Dice intanto una persona solitamente moderata come Maria Pia Garavaglia, vicesindaco di Roma: «Gli sprechi vanno cercati nei ministeri e nei cambi di uffici e arredi». E c’è addirittura chi è più radicale. Donato Robilotta, esponente del Nuovo Psi, è stato assessore storaciano della Regione Lazio agli Affari Istituzionali: «Se il governo voleva dare veramente un segnale di rigore, avrebbe fatto bene ad eliminare immediatamente i ministeri inutili e a proporre la chiusura dei tanti e troppi enti inutili». Wow. Sembra di sentire il Bossi prima maniera.

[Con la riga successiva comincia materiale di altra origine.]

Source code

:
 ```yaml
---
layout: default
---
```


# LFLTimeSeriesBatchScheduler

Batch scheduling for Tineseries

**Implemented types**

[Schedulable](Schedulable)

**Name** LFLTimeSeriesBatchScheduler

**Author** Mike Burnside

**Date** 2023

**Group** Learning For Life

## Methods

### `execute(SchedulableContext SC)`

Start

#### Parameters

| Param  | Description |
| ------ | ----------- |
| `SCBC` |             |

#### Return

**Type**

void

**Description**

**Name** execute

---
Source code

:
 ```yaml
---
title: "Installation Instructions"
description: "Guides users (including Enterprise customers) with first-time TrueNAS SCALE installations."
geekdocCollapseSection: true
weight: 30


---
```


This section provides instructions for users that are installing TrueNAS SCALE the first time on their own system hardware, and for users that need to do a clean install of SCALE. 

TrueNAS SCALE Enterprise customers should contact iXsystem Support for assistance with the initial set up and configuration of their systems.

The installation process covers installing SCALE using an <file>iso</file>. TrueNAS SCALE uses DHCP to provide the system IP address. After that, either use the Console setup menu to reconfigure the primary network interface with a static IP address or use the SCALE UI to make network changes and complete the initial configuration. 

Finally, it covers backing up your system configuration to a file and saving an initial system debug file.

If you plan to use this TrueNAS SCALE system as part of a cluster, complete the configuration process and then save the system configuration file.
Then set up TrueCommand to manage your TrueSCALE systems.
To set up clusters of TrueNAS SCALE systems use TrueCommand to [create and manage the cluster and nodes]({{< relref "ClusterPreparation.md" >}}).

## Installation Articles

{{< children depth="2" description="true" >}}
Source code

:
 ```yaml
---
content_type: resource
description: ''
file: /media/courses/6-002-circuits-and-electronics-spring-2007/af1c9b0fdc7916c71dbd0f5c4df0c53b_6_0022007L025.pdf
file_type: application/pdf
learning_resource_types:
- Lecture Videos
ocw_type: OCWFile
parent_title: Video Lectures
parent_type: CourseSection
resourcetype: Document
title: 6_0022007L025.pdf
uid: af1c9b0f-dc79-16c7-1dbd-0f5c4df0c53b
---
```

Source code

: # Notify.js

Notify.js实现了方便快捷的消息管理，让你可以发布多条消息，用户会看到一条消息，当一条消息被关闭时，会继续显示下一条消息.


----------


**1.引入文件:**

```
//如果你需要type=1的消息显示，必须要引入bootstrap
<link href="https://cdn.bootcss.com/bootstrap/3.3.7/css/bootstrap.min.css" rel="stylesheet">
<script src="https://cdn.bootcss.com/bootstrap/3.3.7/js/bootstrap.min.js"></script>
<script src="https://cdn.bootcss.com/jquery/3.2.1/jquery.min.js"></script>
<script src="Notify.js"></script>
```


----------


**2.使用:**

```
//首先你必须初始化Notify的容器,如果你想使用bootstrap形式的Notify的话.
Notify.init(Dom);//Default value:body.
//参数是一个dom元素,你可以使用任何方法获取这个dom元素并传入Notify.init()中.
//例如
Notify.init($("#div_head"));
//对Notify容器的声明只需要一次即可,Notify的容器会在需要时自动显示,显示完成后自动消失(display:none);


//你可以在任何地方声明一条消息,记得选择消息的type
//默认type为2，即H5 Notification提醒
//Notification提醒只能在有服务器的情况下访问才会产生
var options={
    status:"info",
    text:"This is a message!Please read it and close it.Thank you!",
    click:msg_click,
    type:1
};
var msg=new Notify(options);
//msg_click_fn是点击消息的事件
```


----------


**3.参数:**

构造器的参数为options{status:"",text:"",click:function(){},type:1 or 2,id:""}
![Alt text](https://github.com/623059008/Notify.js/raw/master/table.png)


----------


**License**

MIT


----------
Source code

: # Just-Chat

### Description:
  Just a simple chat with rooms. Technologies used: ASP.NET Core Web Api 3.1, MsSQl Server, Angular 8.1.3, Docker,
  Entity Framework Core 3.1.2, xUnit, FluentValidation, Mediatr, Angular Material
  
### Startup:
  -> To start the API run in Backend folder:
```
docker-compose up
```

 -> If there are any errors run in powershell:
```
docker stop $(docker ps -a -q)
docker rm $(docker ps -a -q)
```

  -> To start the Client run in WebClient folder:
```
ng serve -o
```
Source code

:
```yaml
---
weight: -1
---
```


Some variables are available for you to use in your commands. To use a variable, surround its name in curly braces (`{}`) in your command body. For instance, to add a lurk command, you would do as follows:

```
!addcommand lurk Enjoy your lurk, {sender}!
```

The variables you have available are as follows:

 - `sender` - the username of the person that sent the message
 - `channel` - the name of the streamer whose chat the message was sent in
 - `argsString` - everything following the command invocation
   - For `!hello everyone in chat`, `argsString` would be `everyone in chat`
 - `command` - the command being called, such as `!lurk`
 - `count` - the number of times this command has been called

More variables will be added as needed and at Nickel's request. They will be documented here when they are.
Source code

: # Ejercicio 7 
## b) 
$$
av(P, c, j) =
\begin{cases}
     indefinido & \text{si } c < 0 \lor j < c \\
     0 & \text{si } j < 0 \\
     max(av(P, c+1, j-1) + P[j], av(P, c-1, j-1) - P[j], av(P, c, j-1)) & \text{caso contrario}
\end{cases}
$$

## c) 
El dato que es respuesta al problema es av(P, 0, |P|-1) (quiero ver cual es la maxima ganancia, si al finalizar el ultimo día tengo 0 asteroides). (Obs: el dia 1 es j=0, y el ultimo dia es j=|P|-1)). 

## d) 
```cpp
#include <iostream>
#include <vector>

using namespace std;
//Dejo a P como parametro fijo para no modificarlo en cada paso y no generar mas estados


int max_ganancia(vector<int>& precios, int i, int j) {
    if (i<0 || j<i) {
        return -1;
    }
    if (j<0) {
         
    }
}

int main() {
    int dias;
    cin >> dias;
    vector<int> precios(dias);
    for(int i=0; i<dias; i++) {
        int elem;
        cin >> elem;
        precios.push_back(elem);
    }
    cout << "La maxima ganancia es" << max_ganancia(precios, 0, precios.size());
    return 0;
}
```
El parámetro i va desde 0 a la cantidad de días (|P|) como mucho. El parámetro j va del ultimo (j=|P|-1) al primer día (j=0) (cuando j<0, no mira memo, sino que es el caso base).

Lo Stato sprecone per anni è stato un cavallo da battaglia della Lega Nord. Il ministro Roberto Maroni se la prendeva giusto tre mesi fa con «l’incapacità del governo a contenere la spesa corrente». Interessante autocritica. A voler affrontare il capitolo dello spreco centralista, c’è solo l’imbarazzo della scelta. E il divertente (si fa per dire) è che sono loro, i ministri, i primi a discettarne. «Solo nelle amministrazioni centrali è possibile conseguire nel giro di due o tre anni risparmi sui 4-5 miliardi l’anno attraverso l’uso delle tecnologie», parola di Lucio Stanca, responsabile del dicastero dell’Innovazione. Benissimo. E che si aspetta? C’è un progetto sulla sanità elettronica per monitorare l’andamento della spesa in farmaci e prestazioni. Una singola Asl che l’ha sperimentata, ha risparmiato 200 mila euro in poche settimane. «Ci si chiede allora perché il progetto è rimasto nel cassetto del ministero per ben quattro anni producendo sprechi per milioni di euro», si domanda la Confesercenti in un suo dossier.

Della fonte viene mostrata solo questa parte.